The Tale of Two Brothers
The brightest stars on the firmament of the ailing Republic were the brothers Johan and Cornelis de Witt. Working in the spirit of their beheaded predecessor, they worked to save the Dutch from both an outside invasion from England, and inside subverting by German royalty. Not an easy task, as England had already assembled its fleet close to shore and the house of Orange had begun secret negotiations with the British Isles. One of the brothers, Johan de Witt, had also opened a line of communication with the British in which they toasted to each others sovereign status and added an ‘act of seclusion’. This effectively removed the age-old title of stadtholder from the Oranges, degrading them to just one out of many royal bloodlines sneaking about. The latest member of the family, still a child when the act was enforced, grew up to be infinitely ambitious and dead set on regaining his family’s former title. After using the royalist army to place the brothers under arrest (again after some false charge of high treason), the young prince arranged a scene the likes of which the Dutch had never seen. When Johan came to visit his brother in his cell a roused up crowd assembled before the prison walls demanding justice be done onto the ‘traitors’ Johan and Cornelis de Witt. The cavalry in charge with the defence of the prisoners then removed itself from the scene on a rumour that looting farmers were afoot some miles to the north. The crowd then dragged the brothers out of the safety of their cell and began a sinister lynching feast. Johan de Witt was shot in the neck, while his brother was beaten to death by the angry horde. The worst was yet to come. After confirming that both brothers were dead, they hung their body’s upside-down on a pole and ripped their limbs from their bodies. Some were even reported to having indulged themselves on their flesh.
Although fully orchestrated by prince William of Orange, later historians have tried to shift the blame away from his royal highness (later to become king of England) by stating it was all just an unfortunate escalation of violence. These historians conveniently forget that the perpetrators were generously rewarded by the prince- even though the nation screamed bloody murder and demanded that the murderers be punished for their crime.

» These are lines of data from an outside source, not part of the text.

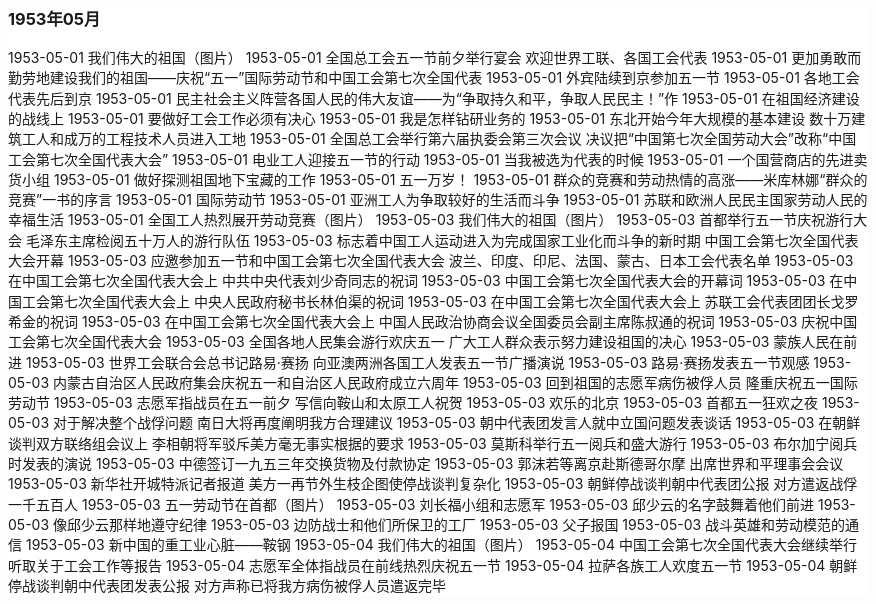 ### 1953年05月
1953-05-01 我们伟大的祖国（图片）
1953-05-01 全国总工会五一节前夕举行宴会  欢迎世界工联、各国工会代表
1953-05-01 更加勇敢而勤劳地建设我们的祖国——庆祝“五一”国际劳动节和中国工会第七次全国代表
1953-05-01 外宾陆续到京参加五一节
1953-05-01 各地工会代表先后到京
1953-05-01 民主社会主义阵营各国人民的伟大友谊——为“争取持久和平，争取人民民主！”作
1953-05-01 在祖国经济建设的战线上
1953-05-01 要做好工会工作必须有决心
1953-05-01 我是怎样钻研业务的
1953-05-01 东北开始今年大规模的基本建设  数十万建筑工人和成万的工程技术人员进入工地
1953-05-01 全国总工会举行第六届执委会第三次会议  决议把“中国第七次全国劳动大会”改称“中国工会第七次全国代表大会”
1953-05-01 电业工人迎接五一节的行动
1953-05-01 当我被选为代表的时候
1953-05-01 一个国营商店的先进卖货小组
1953-05-01 做好探测祖国地下宝藏的工作
1953-05-01 五一万岁！
1953-05-01 群众的竞赛和劳动热情的高涨——米库林娜“群众的竞赛”一书的序言
1953-05-01 国际劳动节
1953-05-01 亚洲工人为争取较好的生活而斗争
1953-05-01 苏联和欧洲人民民主国家劳动人民的幸福生活
1953-05-01 全国工人热烈展开劳动竞赛（图片）
1953-05-03 我们伟大的祖国（图片）
1953-05-03 首都举行五一节庆祝游行大会  毛泽东主席检阅五十万人的游行队伍
1953-05-03 标志着中国工人运动进入为完成国家工业化而斗争的新时期  中国工会第七次全国代表大会开幕
1953-05-03 应邀参加五一节和中国工会第七次全国代表大会  波兰、印度、印尼、法国、蒙古、日本工会代表名单
1953-05-03 在中国工会第七次全国代表大会上  中共中央代表刘少奇同志的祝词
1953-05-03 中国工会第七次全国代表大会的开幕词
1953-05-03 在中国工会第七次全国代表大会上  中央人民政府秘书长林伯渠的祝词
1953-05-03 在中国工会第七次全国代表大会上  苏联工会代表团团长戈罗希金的祝词
1953-05-03 在中国工会第七次全国代表大会上  中国人民政治协商会议全国委员会副主席陈叔通的祝词
1953-05-03 庆祝中国工会第七次全国代表大会
1953-05-03 全国各地人民集会游行欢庆五一  广大工人群众表示努力建设祖国的决心
1953-05-03 蒙族人民在前进
1953-05-03 世界工会联合会总书记路易·赛扬  向亚澳两洲各国工人发表五一节广播演说
1953-05-03 路易·赛扬发表五一节观感
1953-05-03 内蒙古自治区人民政府集会庆祝五一和自治区人民政府成立六周年
1953-05-03 回到祖国的志愿军病伤被俘人员  隆重庆祝五一国际劳动节
1953-05-03 志愿军指战员在五一前夕  写信向鞍山和太原工人祝贺
1953-05-03 欢乐的北京
1953-05-03 首都五一狂欢之夜
1953-05-03 对于解决整个战俘问题  南日大将再度阐明我方合理建议
1953-05-03 朝中代表团发言人就中立国问题发表谈话
1953-05-03 在朝鲜谈判双方联络组会议上  李相朝将军驳斥美方毫无事实根据的要求
1953-05-03 莫斯科举行五一阅兵和盛大游行
1953-05-03 布尔加宁阅兵时发表的演说
1953-05-03 中德签订一九五三年交换货物及付款协定
1953-05-03 郭沫若等离京赴斯德哥尔摩  出席世界和平理事会会议
1953-05-03 新华社开城特派记者报道  美方一再节外生枝企图使停战谈判复杂化
1953-05-03 朝鲜停战谈判朝中代表团公报  对方遣返战俘一千五百人
1953-05-03 五一劳动节在首都（图片）
1953-05-03 刘长福小组和志愿军
1953-05-03 邱少云的名字鼓舞着他们前进
1953-05-03 像邱少云那样地遵守纪律
1953-05-03 边防战士和他们所保卫的工厂
1953-05-03 父子报国
1953-05-03 战斗英雄和劳动模范的通信
1953-05-03 新中国的重工业心脏——鞍钢
1953-05-04 我们伟大的祖国（图片）
1953-05-04 中国工会第七次全国代表大会继续举行  听取关于工会工作等报告
1953-05-04 志愿军全体指战员在前线热烈庆祝五一节
1953-05-04 拉萨各族工人欢度五一节
1953-05-04 朝鲜停战谈判朝中代表团发表公报  对方声称已将我方病伤被俘人员遣返完毕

In the case of John of Oldenbarneveldt and the brothers De Witt, the words of Thomas Jefferson ring very true, when he proclaimed that ‘every so often the tree of liberty must be watered with the blood of patriots and tyrants’. It is a sad but undeniable fact that it has usually been the blood of patriots with which the tree of liberty has been watered.
A Trail of Blood
Jumping up at us from the pages of the historical record (thank God for the historical record) is a disturbing palette: beheadings, gruesome torture sessions, unbridled eugenics and the ripping apart of honourable men. The situation is emphatically not unique to the Netherlands. Every single European superpower had its own private family dealing out the cards, whether it is the Oranges in Holland or the Bourbons in France. Out of the ruins of history a pattern emerges: royals covertly overthrow sovereign nations by accumulating power- while they themselves pose as the stabilising element in which to put your trust. Always avoiding open confrontations, they seek to subdue nations quietly from within by assassinating its genuine statesmen and rob its natural resources. It has proven an extraordinary old and successful formula which has now been projected on a global scale.